In the years after WWII, empirical social science, especially but not exclusively in North America, came to be dominated by what Andrew Abbott has labeled Standard Causal Analysis (SCA; Abbott, 2004). Social network analysis (SNA) was one of the intellectual movements, others including the interpretive turn in anthropology and other forms of postmodernism, that rejected its fundamental assumptions about the nature of human society.

Pragmatically, SCA aimed to identify the levers required by social engineering. Conceptually, it saw society as the outcome of forces operating in a way fundamentally similar to those envisioned by physicists in classical mechanics. These forces impinged on human objects (individuals or groups), and compelled them to move in particular directions. It was imagined, for example, that a particular combination of forces labeled “race,” “gender,” and “income” would necessarily determine the direction of a woman’s life. Those who objected to that direction could, then, alter it by changing one or more of the forces in question.

The problem was how to identify the forces and measure the weight with which they impinged on the human object. The favored method was a large-N statistical analysis of randomly sampled data whose output is epitomized by regression lines, i.e. vectors,a.k.a., directions, straight lines from point A to point B, constructed by optimizing the weightings of the forces (other vectors) supposed to impinge upon them.

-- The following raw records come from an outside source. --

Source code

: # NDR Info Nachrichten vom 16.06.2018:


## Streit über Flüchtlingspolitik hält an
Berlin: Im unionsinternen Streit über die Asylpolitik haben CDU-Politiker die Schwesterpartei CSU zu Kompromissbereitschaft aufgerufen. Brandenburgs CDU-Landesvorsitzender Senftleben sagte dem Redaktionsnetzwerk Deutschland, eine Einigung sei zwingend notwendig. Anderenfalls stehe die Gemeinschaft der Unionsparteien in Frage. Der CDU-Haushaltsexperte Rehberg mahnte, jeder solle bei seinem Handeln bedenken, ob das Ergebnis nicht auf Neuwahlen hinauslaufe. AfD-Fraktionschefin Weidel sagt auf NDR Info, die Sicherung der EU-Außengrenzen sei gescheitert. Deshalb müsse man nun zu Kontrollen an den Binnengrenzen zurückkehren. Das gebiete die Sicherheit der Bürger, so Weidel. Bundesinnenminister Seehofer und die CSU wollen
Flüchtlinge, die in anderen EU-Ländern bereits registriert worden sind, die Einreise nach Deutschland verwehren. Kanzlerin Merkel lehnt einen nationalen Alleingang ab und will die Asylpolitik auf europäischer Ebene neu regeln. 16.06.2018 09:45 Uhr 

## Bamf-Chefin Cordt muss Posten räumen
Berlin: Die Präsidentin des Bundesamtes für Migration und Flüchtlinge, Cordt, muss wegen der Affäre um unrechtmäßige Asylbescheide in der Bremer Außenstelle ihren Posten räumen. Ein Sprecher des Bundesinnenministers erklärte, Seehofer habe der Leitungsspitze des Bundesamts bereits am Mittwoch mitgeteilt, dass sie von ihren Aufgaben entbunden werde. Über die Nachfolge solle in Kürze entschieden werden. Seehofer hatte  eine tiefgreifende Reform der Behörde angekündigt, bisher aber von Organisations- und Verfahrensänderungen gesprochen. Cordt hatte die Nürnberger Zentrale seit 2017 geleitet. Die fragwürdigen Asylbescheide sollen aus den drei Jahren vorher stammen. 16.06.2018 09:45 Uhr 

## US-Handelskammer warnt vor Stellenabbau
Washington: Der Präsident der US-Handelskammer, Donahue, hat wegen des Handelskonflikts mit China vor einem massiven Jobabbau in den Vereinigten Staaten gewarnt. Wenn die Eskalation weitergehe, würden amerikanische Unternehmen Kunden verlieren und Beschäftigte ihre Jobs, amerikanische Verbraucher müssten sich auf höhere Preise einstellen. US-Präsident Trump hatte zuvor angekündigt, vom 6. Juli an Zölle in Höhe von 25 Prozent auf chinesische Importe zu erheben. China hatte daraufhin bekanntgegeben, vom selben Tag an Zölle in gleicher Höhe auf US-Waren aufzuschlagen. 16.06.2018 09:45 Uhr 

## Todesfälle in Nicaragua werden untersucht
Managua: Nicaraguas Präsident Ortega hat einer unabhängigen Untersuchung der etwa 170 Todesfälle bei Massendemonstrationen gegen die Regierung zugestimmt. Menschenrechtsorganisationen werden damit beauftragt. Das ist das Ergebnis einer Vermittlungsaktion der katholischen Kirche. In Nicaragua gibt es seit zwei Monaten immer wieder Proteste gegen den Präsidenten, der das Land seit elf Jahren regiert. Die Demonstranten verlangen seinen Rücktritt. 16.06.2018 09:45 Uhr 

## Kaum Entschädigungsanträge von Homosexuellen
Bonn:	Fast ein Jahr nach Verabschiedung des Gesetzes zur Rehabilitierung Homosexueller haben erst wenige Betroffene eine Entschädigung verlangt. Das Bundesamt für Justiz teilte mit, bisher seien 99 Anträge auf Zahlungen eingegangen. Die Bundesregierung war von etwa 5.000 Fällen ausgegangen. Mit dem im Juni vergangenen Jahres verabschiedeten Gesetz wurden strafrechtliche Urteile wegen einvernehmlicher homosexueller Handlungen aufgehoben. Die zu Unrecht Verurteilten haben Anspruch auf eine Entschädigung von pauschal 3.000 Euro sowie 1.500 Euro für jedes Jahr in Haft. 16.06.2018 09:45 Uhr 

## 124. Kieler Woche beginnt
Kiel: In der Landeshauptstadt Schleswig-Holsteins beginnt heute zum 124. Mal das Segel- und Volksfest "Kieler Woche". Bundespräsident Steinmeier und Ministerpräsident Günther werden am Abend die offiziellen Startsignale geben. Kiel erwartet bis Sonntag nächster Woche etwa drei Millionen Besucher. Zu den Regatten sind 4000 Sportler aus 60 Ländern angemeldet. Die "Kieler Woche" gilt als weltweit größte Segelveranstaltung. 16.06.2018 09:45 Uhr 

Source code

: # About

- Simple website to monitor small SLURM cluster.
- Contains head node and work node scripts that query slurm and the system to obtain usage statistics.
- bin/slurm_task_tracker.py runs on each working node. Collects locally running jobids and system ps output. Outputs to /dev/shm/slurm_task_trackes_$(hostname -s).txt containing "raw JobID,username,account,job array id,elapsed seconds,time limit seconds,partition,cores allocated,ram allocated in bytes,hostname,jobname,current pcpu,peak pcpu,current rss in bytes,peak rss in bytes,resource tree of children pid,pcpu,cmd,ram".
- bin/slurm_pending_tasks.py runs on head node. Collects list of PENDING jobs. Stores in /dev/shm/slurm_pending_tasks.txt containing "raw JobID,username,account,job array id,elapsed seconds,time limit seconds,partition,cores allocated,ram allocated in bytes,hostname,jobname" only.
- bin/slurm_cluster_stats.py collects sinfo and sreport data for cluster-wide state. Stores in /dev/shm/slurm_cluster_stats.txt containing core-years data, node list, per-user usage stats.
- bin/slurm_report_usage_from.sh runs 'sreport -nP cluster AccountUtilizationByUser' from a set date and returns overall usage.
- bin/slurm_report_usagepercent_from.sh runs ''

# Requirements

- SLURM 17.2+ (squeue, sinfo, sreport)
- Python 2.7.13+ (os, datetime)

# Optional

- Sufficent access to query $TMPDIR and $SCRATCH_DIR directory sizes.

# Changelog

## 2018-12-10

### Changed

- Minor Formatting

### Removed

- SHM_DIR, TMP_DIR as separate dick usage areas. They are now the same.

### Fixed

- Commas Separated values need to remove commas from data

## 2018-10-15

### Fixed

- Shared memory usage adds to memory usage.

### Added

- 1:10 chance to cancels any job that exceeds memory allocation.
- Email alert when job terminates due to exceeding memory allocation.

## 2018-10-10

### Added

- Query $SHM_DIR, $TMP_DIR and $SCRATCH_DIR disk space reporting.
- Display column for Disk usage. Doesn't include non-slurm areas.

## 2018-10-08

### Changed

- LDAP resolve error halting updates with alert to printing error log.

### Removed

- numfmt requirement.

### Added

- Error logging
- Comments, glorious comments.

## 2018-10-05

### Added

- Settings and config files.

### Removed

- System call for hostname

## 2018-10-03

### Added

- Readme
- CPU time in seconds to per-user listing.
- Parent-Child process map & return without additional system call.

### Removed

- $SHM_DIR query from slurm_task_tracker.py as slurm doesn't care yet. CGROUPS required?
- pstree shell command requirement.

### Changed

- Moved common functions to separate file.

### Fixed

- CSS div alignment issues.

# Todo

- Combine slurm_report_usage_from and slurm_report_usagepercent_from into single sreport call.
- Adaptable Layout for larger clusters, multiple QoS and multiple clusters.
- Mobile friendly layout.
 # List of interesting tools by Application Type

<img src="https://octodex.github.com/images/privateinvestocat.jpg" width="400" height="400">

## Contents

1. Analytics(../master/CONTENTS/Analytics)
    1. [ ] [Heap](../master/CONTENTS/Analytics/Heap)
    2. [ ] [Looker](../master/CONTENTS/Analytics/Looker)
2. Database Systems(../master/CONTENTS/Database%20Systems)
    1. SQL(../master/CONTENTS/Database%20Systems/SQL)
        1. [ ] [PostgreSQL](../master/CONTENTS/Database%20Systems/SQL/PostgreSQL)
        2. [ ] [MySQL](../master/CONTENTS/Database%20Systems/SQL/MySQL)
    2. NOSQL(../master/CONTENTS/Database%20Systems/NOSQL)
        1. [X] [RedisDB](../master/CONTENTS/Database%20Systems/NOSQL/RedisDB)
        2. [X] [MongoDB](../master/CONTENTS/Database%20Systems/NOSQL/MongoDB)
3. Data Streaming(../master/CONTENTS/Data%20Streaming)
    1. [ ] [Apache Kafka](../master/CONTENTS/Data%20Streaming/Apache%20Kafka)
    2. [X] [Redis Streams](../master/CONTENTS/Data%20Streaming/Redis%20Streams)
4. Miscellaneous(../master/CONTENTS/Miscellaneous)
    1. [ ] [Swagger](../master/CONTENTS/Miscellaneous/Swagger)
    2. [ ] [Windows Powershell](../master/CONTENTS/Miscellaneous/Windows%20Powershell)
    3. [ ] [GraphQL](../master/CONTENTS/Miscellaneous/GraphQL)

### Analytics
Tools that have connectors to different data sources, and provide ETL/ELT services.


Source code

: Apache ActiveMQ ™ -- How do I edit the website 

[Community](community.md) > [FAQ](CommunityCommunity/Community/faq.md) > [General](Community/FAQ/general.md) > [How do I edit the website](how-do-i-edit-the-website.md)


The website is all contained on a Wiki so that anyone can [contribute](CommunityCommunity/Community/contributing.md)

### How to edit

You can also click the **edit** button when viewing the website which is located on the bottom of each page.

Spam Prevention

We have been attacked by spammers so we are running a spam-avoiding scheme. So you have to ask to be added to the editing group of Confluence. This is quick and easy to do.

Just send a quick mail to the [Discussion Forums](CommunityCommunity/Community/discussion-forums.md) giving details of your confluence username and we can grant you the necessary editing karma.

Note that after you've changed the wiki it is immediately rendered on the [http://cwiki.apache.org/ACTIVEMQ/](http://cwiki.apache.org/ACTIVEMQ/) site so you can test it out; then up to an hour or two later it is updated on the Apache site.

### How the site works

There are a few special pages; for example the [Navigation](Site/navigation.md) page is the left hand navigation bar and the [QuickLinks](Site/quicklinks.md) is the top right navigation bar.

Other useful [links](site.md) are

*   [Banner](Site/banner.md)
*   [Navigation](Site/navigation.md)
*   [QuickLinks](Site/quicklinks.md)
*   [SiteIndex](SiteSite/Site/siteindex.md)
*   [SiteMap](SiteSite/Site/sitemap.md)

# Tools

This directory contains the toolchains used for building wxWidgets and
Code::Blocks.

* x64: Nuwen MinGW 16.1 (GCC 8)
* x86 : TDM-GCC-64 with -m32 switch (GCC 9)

Since the subjects who answered the survey questions were usually individuals, this method was also highly compatible with envisioning an ideal outcome in which democracy (votes by individuals) and market forces (consumer choices by individuals) would aggregate to form the forces that would, via negative feedback, keep that society in stable equilibrium.

As critics never tire of pointing out, however, this approach not only ignores the agency, the human freedom to choose, of those whose behavior is shaped by the forces in question. Reality is messy and the results of research conducted along these lines tend to be neither clean nor pretty. The heart of the critique is captured in the quote with which Lin Freeman begins his history of social network analysis. Attributed to Columbia sociologist Alan Barton and written in 1968, it reads as follows.

For the last thirty years, empirical social research has been dominated by the sample survey. But as usually practiced, using random sampling of individuals, the survey is a sociological meat grinder, tearing the individual from his social context and guaranteeing that nobody in the study interacts with anyone else in it. It is a little like a biologist putting his experimental animals through a hamburger machine and looking at every hundredth cell through a microscope; anatomy and physiology get lost, structure and function disappear, and one is left with cell biology…If our aim is to understand people’s behavior rather than simply to record it, we want to know about primary groups, neighborhoods, organizations, social circles, and communities; about interaction, communication, role expectations, and social control. (Freeman, 2004:1)


Without the sociological turn to which Barton points in his conclusion, we are left with trying to understand what goes on inside the human cells of the social organism. When that is conceived in terms of subjective feeling, meaning and choice, we are left with either the speculations of consumer research or, in academia, the interpretive/postmodern alternatives previously mentioned above.  With that sociological turn, however, the way remains open for scientific research that is not necessarily constrained by SCA assumptions. Social network analysis is one prime example; agent-based modeling may be another. Classical forms of ethnography and history, which balance interpretation from the subject’s point of view with material conditions, also have much to contribute.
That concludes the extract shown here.